(Stored data)
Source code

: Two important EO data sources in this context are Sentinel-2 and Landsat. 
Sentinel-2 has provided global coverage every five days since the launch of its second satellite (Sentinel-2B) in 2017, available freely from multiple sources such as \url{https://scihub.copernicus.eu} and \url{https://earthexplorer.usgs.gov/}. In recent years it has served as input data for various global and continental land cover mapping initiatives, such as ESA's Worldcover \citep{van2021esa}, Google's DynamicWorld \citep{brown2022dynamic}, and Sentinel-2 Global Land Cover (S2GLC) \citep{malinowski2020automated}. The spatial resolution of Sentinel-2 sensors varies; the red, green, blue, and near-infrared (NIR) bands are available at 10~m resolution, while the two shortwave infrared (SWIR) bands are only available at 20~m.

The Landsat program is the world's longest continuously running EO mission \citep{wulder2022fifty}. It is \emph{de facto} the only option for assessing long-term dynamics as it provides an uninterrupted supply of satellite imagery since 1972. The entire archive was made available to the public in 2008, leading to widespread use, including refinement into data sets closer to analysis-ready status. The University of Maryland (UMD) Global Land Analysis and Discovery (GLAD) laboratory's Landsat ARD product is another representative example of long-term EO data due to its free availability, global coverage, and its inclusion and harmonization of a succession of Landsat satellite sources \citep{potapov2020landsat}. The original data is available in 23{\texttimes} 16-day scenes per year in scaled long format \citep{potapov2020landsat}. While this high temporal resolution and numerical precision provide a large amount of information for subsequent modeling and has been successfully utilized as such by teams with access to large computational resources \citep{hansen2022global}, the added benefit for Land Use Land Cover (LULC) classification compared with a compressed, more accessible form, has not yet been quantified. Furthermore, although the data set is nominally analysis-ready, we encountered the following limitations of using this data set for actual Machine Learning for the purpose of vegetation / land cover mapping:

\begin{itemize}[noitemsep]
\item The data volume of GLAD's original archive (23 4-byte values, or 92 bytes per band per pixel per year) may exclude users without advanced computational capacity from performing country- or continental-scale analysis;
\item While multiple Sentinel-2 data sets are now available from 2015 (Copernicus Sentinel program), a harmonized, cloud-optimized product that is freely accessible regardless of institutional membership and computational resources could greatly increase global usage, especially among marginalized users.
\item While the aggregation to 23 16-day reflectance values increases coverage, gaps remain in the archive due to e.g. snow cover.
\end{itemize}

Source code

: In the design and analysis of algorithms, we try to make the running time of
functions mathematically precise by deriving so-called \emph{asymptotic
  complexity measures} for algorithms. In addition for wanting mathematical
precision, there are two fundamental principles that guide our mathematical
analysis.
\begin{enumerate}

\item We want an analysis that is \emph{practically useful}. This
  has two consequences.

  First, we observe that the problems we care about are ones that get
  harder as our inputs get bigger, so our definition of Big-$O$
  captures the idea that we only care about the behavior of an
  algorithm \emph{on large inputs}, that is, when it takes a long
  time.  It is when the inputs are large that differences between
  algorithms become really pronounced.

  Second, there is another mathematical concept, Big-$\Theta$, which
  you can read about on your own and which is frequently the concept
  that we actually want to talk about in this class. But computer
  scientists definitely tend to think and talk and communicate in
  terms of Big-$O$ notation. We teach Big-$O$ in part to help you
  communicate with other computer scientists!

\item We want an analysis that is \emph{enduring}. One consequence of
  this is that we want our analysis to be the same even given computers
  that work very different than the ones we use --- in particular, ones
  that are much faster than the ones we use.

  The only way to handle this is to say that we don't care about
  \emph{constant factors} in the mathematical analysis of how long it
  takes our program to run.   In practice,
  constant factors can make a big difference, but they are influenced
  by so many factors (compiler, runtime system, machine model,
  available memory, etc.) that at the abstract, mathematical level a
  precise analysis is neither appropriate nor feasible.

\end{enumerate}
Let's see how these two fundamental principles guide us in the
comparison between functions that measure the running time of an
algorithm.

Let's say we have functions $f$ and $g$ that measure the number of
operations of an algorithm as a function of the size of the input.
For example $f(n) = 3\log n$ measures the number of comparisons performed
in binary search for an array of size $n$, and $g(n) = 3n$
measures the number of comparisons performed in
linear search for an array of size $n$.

TASK OBJECTIVE
Please reply with an exact copy of the lines above, starting at the first and ending at the line that holds "Sentinel-2 and Landsat.".

TASK RESPONSE
Source code

: Two important EO data sources in this context are Sentinel-2 and Landsat. 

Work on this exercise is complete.